Storage performance issue impacting virtual instances
Incident Report for NeSI Status
Resolved
There have been no further issues observed since our corrective actions a week ago.
Posted Apr 22, 2024 - 11:09 NZST
Update
We unfortunately encountered an additional bug yesterday that threatened the stability of the underlying volume storage cluster (Ceph). As a result there was a short period of additional storage disruption overnight (at about 21:45 NZ time) as we worked with support partners to stabilise the underlying Ceph cluster. This may have resulted in storage errors or hung task warnings within VMs at that time. We're now monitoring. Please let us know if you need support with any related issues.
Posted Apr 16, 2024 - 10:01 NZST
Monitoring
We've identified a specific node that has been dragging storage performance down and now taken it out of the Ceph cluster. IO performance has recovered considerably since this change. We're continuing to monitor.

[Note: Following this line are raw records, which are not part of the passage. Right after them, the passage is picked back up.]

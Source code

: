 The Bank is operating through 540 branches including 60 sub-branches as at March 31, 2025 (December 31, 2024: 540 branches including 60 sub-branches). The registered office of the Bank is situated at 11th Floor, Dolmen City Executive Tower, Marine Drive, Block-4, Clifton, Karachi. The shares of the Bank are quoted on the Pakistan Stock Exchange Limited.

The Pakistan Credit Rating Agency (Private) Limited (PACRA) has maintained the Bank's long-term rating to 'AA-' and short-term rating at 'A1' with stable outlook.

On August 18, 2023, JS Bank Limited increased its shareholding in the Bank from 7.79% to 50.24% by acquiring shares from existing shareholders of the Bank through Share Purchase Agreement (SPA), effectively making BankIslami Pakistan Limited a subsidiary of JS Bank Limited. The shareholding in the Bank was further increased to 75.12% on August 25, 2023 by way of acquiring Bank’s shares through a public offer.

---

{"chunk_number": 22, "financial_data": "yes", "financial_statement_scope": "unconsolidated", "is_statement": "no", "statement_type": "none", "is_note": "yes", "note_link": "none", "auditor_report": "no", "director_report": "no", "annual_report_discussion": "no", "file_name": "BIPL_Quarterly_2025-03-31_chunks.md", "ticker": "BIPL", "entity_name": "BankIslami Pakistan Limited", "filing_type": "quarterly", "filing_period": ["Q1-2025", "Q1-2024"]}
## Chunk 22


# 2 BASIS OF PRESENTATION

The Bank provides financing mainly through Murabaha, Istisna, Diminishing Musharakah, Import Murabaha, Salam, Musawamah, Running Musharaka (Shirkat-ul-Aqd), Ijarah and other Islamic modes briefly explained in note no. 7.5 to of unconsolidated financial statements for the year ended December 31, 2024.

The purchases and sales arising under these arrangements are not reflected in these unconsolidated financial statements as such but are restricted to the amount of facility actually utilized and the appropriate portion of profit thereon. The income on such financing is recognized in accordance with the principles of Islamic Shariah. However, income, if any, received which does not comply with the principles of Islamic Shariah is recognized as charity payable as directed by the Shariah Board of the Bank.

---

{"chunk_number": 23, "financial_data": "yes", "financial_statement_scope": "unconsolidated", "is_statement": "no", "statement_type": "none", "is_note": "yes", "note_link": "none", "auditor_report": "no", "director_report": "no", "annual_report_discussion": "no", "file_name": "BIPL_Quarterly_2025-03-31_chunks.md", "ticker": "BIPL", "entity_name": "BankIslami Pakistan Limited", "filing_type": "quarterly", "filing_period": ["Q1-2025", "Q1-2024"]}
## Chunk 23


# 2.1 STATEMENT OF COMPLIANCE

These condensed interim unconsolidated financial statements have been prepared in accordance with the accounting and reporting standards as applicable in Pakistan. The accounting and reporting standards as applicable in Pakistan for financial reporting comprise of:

Posted Apr 15, 2024 - 17:02 NZST
Investigating
Unfortunately we've seen further indications of storage performance issues over the weekend (affecting Ceph volumes accessed through the Cinder Block service). The impact seems to be less pronounced since Friday, though we expect VMs/user to be experiencing intermittent latency spikes and lower average storage performance. We're continuing to investigate and will be escalating with our support partners today.

Please let us know if you experience any problems with your VMs.
Posted Apr 15, 2024 - 09:28 NZST
Monitoring
A fix has been implemented and we are monitoring the results.
Posted Apr 12, 2024 - 17:06 NZST
Update
We are continuing to work on this and planning a switch restart
Posted Apr 12, 2024 - 15:10 NZST
Identified
The underlying network issue has represented itself. Users may still experience some performance degradation especially with storage or other intermittent errors. We're continuing to investigate.
Posted Apr 12, 2024 - 13:14 NZST
Monitoring
We've mitigated the underlying storage problem, which appears to be network related, but limited to specific hosts. Investigation of that is ongoing.
Posted Apr 12, 2024 - 12:29 NZST
Identified
We're working to resolve a storage performance issue in the underlying Ceph storage cluster that provides all block storage for Flexible HPC Cloud VM instances. This may be noticeably impacting IO performance from within cloud instances, which could have knock on intermittent impacts to services within tenant environments, examples include slow or incomplete login interactions or database and web timeouts.
Posted Apr 12, 2024 - 11:30 NZST
This incident affected: Flexible High Performance Cloud Services (Virtual Compute Service) and Flexible High Performance Cloud.